ASSIGNMENT
Leaving out the pictures, transcribe all of the records faithfully.

Stored entries
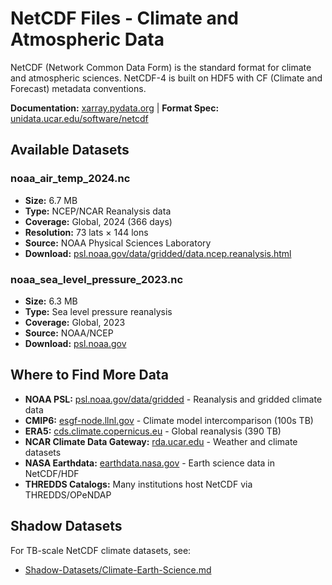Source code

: # NetCDF Files - Climate and Atmospheric Data

NetCDF (Network Common Data Form) is the standard format for climate and atmospheric sciences. NetCDF-4 is built on HDF5 with CF (Climate and Forecast) metadata conventions.

**Documentation:** [xarray.pydata.org](https://xarray.pydata.org/) | **Format Spec:** [unidata.ucar.edu/software/netcdf](https://www.unidata.ucar.edu/software/netcdf/)

## Available Datasets

### noaa_air_temp_2024.nc
- **Size:** 6.7 MB
- **Type:** NCEP/NCAR Reanalysis data
- **Coverage:** Global, 2024 (366 days)
- **Resolution:** 73 lats × 144 lons
- **Source:** NOAA Physical Sciences Laboratory
- **Download:** [psl.noaa.gov/data/gridded/data.ncep.reanalysis.html](https://psl.noaa.gov/data/gridded/data.ncep.reanalysis.html)

### noaa_sea_level_pressure_2023.nc
- **Size:** 6.3 MB
- **Type:** Sea level pressure reanalysis
- **Coverage:** Global, 2023
- **Source:** NOAA/NCEP
- **Download:** [psl.noaa.gov](https://psl.noaa.gov/)

## Where to Find More Data

- **NOAA PSL:** [psl.noaa.gov/data/gridded](https://psl.noaa.gov/data/gridded/) - Reanalysis and gridded climate data
- **CMIP6:** [esgf-node.llnl.gov](https://esgf-node.llnl.gov/) - Climate model intercomparison (100s TB)
- **ERA5:** [cds.climate.copernicus.eu](https://cds.climate.copernicus.eu/) - Global reanalysis (390 TB)
- **NCAR Climate Data Gateway:** [rda.ucar.edu](https://rda.ucar.edu/) - Weather and climate datasets
- **NASA Earthdata:** [earthdata.nasa.gov](https://earthdata.nasa.gov/) - Earth science data in NetCDF/HDF
- **THREDDS Catalogs:** Many institutions host NetCDF via THREDDS/OPeNDAP

## Shadow Datasets

For TB-scale NetCDF climate datasets, see:
- [Shadow-Datasets/Climate-Earth-Science.md](../Shadow-Datasets/Climate-Earth-Science.md)
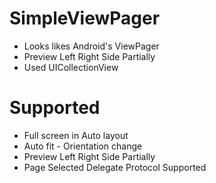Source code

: 
# SimpleViewPager

  - Looks likes Android's ViewPager
  - Preview Left Right Side Partially
  - Used UICollectionView

# Supported
  - Full screen in Auto layout 
  - Auto fit - Orientation change
  - Preview Left Right Side Partially
  - Page Selected Delegate Protocol Supported

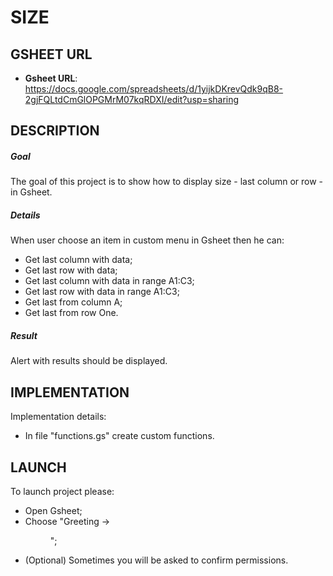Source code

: SIZE
====


GSHEET URL
----------

* **Gsheet URL**: https://docs.google.com/spreadsheets/d/1yijkDKrevQdk9qB8-2gjFQLtdCmGlOPGMrM07kqRDXI/edit?usp=sharing


DESCRIPTION
-----------

##### Goal
The goal of this project is to show how to display size - last column or row - in Gsheet.

##### Details
When user choose an item in custom menu in Gsheet then he can:
* Get last column with data;
* Get last row with data; 
* Get last column with data in range A1:C3;
* Get last row with data in range A1:C3; 
* Get last from column A;
* Get last from row One. 

##### Result 
Alert with results should be displayed.


IMPLEMENTATION
-----------

Implementation details:
* In file "functions.gs" create custom functions.
  

LAUNCH
------

To launch project please:
* Open Gsheet;
* Choose "Greeting -> <Menu Item>";
* (Optional) Sometimes you will be asked to confirm permissions.
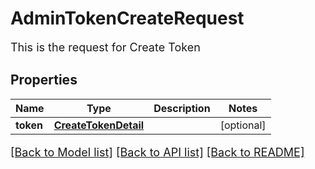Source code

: # AdminTokenCreateRequest

This is the request for Create Token
## Properties
Name | Type | Description | Notes
------------ | ------------- | ------------- | -------------
**token** | [**CreateTokenDetail**](CreateTokenDetail.md) |  | [optional] 

[[Back to Model list]](../README.md#documentation-for-models) [[Back to API list]](../README.md#documentation-for-api-endpoints) [[Back to README]](../README.md)

<style>
     p, ul, ol, li { font-size: 18px !important;}
</style>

WRITTEN RESPONSE
Source code

: # NetCDF Files - Climate and Atmospheric Data

NetCDF (Network Common Data Form) is the standard format for climate and atmospheric sciences. NetCDF-4 is built on HDF5 with CF (Climate and Forecast) metadata conventions.

**Documentation:** [xarray.pydata.org](https://xarray.pydata.org/) | **Format Spec:** [unidata.ucar.edu/software/netcdf](https://www.unidata.ucar.edu/software/netcdf/)

## Available Datasets

### noaa_air_temp_2024.nc
- **Size:** 6.7 MB
- **Type:** NCEP/NCAR Reanalysis data
- **Coverage:** Global, 2024 (366 days)
- **Resolution:** 73 lats × 144 lons
- **Source:** NOAA Physical Sciences Laboratory
- **Download:** [psl.noaa.gov/data/gridded/data.ncep.reanalysis.html](https://psl.noaa.gov/data/gridded/data.ncep.reanalysis.html)

### noaa_sea_level_pressure_2023.nc
- **Size:** 6.3 MB
- **Type:** Sea level pressure reanalysis
- **Coverage:** Global, 2023
- **Source:** NOAA/NCEP
- **Download:** [psl.noaa.gov](https://psl.noaa.gov/)

## Where to Find More Data

- **NOAA PSL:** [psl.noaa.gov/data/gridded](https://psl.noaa.gov/data/gridded/) - Reanalysis and gridded climate data
- **CMIP6:** [esgf-node.llnl.gov](https://esgf-node.llnl.gov/) - Climate model intercomparison (100s TB)
- **ERA5:** [cds.climate.copernicus.eu](https://cds.climate.copernicus.eu/) - Global reanalysis (390 TB)
- **NCAR Climate Data Gateway:** [rda.ucar.edu](https://rda.ucar.edu/) - Weather and climate datasets
- **NASA Earthdata:** [earthdata.nasa.gov](https://earthdata.nasa.gov/) - Earth science data in NetCDF/HDF
- **THREDDS Catalogs:** Many institutions host NetCDF via THREDDS/OPeNDAP

## Shadow Datasets

For TB-scale NetCDF climate datasets, see:
- [Shadow-Datasets/Climate-Earth-Science.md](../Shadow-Datasets/Climate-Earth-Science.md)
Source code

: 
# SimpleViewPager

  - Looks likes Android's ViewPager
  - Preview Left Right Side Partially
  - Used UICollectionView

# Supported
  - Full screen in Auto layout 
  - Auto fit - Orientation change
  - Preview Left Right Side Partially
  - Page Selected Delegate Protocol Supported

Source code

: SIZE
====


GSHEET URL
----------

* **Gsheet URL**: https://docs.google.com/spreadsheets/d/1yijkDKrevQdk9qB8-2gjFQLtdCmGlOPGMrM07kqRDXI/edit?usp=sharing


DESCRIPTION
-----------

##### Goal
The goal of this project is to show how to display size - last column or row - in Gsheet.

##### Details
When user choose an item in custom menu in Gsheet then he can:
* Get last column with data;
* Get last row with data; 
* Get last column with data in range A1:C3;
* Get last row with data in range A1:C3; 
* Get last from column A;
* Get last from row One. 

##### Result 
Alert with results should be displayed.


IMPLEMENTATION
-----------

Implementation details:
* In file "functions.gs" create custom functions.
  

LAUNCH
------

To launch project please:
* Open Gsheet;
* Choose "Greeting -> <Menu Item>";
* (Optional) Sometimes you will be asked to confirm permissions.
Source code

: # AdminTokenCreateRequest

This is the request for Create Token
## Properties
Name | Type | Description | Notes
------------ | ------------- | ------------- | -------------
**token** | [**CreateTokenDetail**](CreateTokenDetail.md) |  | [optional] 

[[Back to Model list]](../README.md#documentation-for-models) [[Back to API list]](../README.md#documentation-for-api-endpoints) [[Back to README]](../README.md)

<style>
     p, ul, ol, li { font-size: 18px !important;}
</style>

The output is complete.